Ex-White House staffer Philip Cooney and National Aeronautics and Space Administration (NASA) climatologist James Hansen will discuss alleged Bush administration interference in climate research at a House Oversight and Government Reform Committee hearing on March 19. The hearing comes after committee leaders resolved a long dispute with the administration over the lawmakers’ requests for documents they say show Cooney and his former colleagues at the White House Council on Environmental Quality edited scientific reports on global warming to emphasize uncertainty.
The resulting controversy sparked reports of scientific suppression at the National Oceanic and Atmospheric Administration, Bureau of Land Management and other federal agencies. It also led to the firing of former NASA political appointee George Deutsch, the News Office aide who issued the gag order against Hansen.
The House approved a bill the week of March 12 that would for the first time extend whistleblower protections to government scientists.
The bill addresses “any action that compromises the validity or accuracy” of federally funded research and the “dissemination of false or misleading” scientific, medical and technical information.
The provision also covers any attempt to restrict federally funded researchers from publishing in peer-reviewed journals or making oral presentations at professional society meetings.
The White House this week said it opposed the bill, based largely on the fact that it would extend whistleblower protection to employees at national security agencies.
Conservation and energy programs would fare well under farm bill legislation drafted by a group of legislators from outside the Agriculture committees.
The “Healthy Farms Food and Fuels Act of 2007” would favor conservation programs, renewable energy and specialty crops over some of the traditional price supports for commodities, according to hill aides.

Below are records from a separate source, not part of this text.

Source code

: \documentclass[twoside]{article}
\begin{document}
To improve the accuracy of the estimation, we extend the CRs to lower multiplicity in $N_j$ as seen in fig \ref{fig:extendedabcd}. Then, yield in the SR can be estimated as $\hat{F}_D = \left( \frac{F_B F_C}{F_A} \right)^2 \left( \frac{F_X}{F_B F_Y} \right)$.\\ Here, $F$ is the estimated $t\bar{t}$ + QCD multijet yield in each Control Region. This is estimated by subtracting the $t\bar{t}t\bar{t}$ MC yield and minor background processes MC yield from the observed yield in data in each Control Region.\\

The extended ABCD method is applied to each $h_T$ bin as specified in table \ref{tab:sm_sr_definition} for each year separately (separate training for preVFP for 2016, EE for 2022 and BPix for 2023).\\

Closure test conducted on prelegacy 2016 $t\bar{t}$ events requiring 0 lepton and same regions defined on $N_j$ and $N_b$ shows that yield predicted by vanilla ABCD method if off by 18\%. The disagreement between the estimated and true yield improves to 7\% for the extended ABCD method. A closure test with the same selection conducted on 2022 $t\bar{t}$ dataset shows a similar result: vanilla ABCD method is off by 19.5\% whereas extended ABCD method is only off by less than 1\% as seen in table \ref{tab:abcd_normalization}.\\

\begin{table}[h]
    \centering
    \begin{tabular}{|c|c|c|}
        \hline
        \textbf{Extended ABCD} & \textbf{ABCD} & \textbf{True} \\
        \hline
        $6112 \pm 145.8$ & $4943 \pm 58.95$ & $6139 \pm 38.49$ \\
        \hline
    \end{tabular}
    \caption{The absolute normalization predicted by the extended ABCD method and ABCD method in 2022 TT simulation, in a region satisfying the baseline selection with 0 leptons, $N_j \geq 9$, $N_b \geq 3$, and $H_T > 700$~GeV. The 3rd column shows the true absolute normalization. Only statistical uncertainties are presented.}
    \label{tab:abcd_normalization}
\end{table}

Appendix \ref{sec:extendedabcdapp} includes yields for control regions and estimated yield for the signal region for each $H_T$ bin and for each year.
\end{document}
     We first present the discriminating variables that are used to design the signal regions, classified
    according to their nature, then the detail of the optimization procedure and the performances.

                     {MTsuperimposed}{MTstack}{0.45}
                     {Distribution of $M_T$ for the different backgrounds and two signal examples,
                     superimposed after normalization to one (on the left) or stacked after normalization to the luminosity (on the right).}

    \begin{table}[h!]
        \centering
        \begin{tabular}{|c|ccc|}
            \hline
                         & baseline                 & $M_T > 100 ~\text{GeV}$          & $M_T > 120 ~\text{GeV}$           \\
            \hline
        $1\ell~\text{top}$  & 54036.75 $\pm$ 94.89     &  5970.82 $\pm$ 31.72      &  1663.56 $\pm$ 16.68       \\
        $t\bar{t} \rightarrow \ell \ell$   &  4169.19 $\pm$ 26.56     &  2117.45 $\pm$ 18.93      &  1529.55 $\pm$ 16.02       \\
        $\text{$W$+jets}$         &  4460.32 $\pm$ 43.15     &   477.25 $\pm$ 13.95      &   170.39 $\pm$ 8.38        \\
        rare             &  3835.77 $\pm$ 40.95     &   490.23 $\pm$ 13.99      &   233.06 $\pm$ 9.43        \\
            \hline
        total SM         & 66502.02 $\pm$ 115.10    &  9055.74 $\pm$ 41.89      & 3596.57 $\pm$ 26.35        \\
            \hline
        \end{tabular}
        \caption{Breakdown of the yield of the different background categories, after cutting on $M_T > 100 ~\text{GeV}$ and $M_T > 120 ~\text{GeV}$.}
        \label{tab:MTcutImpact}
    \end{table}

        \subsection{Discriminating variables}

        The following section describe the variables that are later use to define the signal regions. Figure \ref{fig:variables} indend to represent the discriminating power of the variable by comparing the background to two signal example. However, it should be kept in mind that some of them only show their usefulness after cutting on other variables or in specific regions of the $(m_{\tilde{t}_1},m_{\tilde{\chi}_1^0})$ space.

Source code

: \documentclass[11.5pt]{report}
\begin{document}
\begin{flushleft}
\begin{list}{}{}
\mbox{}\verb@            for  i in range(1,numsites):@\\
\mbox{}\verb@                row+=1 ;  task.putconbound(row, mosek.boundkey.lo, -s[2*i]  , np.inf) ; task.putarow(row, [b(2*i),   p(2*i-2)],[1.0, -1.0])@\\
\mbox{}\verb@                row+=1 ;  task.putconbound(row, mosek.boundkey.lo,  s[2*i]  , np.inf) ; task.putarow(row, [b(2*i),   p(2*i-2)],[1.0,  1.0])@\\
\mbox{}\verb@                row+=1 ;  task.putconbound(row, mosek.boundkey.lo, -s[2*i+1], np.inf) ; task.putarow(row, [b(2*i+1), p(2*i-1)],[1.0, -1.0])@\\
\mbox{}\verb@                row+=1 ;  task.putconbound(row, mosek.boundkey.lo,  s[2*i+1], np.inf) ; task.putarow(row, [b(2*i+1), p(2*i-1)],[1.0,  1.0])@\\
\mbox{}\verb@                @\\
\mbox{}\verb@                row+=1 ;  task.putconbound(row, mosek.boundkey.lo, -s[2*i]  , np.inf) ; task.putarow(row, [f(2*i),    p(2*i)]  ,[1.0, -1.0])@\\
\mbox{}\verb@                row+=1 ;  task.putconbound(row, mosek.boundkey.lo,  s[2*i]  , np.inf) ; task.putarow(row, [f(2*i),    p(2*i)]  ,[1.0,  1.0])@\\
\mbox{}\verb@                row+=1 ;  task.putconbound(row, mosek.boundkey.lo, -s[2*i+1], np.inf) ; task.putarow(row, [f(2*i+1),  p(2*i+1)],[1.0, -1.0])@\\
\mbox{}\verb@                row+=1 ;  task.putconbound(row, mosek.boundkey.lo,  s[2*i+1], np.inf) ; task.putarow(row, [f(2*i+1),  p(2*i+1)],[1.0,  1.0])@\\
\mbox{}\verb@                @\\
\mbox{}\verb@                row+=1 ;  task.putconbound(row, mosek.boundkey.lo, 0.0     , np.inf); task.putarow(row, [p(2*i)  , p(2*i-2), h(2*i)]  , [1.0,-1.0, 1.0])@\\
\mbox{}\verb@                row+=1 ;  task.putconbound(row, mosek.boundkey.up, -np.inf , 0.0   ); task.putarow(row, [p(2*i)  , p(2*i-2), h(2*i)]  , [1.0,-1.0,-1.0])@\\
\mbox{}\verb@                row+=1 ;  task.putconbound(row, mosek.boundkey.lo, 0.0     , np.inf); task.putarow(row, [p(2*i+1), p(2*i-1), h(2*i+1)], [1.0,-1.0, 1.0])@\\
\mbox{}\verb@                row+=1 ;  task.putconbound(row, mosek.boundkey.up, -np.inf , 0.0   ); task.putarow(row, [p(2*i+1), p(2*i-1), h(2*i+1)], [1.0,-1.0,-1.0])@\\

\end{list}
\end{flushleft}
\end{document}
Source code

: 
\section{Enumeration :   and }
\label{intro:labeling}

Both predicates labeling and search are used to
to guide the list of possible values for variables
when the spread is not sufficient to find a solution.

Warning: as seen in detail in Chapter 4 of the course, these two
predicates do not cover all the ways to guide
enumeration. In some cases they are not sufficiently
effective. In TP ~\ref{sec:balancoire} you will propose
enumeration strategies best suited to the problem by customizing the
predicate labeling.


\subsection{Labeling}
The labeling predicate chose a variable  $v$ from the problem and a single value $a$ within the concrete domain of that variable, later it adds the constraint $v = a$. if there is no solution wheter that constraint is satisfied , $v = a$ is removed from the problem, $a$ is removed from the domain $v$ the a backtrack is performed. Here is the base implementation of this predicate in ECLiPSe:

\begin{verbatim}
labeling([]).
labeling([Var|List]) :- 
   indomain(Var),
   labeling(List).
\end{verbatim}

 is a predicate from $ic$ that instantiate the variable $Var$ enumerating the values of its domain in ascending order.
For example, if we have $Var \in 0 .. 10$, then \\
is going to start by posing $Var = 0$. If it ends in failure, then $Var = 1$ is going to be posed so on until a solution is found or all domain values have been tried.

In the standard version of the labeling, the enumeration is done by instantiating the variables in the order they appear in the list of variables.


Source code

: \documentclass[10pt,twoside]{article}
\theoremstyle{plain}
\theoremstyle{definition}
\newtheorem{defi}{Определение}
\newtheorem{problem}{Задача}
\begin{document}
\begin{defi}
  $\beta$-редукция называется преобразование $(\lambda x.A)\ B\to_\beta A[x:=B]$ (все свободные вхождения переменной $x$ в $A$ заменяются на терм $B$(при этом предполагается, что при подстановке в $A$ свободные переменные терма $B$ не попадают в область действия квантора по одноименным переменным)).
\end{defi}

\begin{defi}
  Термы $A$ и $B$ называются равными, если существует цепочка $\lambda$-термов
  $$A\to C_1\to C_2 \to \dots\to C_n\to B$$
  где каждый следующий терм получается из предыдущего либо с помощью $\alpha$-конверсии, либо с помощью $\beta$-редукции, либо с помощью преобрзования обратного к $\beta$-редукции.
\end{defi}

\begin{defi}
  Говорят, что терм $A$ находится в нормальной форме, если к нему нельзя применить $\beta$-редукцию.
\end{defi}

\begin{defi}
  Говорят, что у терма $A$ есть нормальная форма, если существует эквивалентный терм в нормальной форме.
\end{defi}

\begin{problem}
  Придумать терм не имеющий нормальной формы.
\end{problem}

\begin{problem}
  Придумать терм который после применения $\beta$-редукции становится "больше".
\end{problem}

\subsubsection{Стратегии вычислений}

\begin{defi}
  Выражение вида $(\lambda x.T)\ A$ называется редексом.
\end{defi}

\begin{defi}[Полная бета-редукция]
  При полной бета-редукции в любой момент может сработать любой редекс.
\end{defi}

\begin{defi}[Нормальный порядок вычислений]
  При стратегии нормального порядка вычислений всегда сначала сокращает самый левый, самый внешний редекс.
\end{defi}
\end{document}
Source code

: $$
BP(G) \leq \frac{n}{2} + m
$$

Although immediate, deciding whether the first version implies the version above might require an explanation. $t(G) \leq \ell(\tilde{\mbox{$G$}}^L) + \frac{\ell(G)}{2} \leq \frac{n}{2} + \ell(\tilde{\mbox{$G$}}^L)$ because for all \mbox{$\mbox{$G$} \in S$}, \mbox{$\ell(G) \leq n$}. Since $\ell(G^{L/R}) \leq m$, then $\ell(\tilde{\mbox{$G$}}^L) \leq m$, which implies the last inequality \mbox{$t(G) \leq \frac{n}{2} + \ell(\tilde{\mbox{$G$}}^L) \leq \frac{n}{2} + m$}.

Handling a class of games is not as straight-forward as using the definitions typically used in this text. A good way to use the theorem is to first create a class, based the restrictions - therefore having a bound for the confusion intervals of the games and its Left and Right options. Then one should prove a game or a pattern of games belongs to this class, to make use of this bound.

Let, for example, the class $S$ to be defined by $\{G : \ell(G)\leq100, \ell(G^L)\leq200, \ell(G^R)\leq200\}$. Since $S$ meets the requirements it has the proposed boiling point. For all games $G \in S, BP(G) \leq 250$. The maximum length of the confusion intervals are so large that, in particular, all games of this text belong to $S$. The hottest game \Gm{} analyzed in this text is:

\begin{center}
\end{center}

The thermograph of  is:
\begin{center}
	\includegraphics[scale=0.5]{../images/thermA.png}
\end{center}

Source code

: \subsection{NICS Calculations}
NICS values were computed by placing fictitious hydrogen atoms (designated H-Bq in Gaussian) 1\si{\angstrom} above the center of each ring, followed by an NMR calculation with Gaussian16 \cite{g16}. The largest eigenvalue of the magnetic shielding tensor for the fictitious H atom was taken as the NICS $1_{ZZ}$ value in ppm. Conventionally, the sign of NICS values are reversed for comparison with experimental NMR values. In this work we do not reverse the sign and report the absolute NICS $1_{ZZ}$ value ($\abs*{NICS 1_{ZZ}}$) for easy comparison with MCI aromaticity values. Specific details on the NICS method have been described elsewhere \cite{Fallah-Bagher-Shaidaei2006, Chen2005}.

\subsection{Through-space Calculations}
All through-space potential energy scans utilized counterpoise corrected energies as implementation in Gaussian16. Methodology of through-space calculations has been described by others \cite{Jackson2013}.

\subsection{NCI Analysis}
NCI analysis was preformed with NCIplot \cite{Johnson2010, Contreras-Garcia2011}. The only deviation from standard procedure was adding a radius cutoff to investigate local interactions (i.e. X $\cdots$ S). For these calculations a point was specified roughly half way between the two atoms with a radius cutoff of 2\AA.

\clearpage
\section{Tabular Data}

Environmentalists said the bill would “dramatically increase” support for conservation programs. The bill also includes a climate change program with incentives to reduce greenhouse gas emissions. However, the proposal is unlikely to see any play in committee, since the leaders of the House and Senate Agriculture panels will take up their own farm bill rewrites. But it could set the stage for the sort of debate and amendments the farm bill can expect to see on the House and Senate floor.
In anticipation of the reauthorization of the Farm Bill, ESA is co-sponsoring Congressional briefings for both the House and Senate on March 20 that will highlight the role of ecosystem services in agriculture and rural areas. Also sponsoring the event with ESA are the American Society of Agronomy, the Crop Science Society of America, the Soil Science Society of America (ASA/CSSA/SSSA) and the Council on Food, Agricultural and Resource Economics (C-FARE).
Steven Kraft, an agricultural economist and Co-Director of Environmental Resources and Policy at Southern Illinois University Carbondale, will provide examples of various economic goods provided through ecosystem services derived from working agricultural landscapes and rural America . Kraft’s talk will also focus on the lack of formal markets in ecosystem services which frequently leads to resource degradation and other problems.
Katherine Gross, a plant ecologist and Director of Michigan State University’s Kellogg Biological Station, will discuss how managing agricultural systems for environmental benefits does not necessarily translate into lower crop yields. For example, she will explain how insect diversity can help control alien pests such as the new soybean aphid now invading the U.S. Midwest.
John Havlin , a soil scientist with North Carolina State University will address the future demands on agro-ecosystem services. He notes that global food aid is projected to double in the next 25 years with the U.S. fulfilling the bulk of the demand. This challenge will need to be met while the U.S. is losing its agricultural land to urbanization.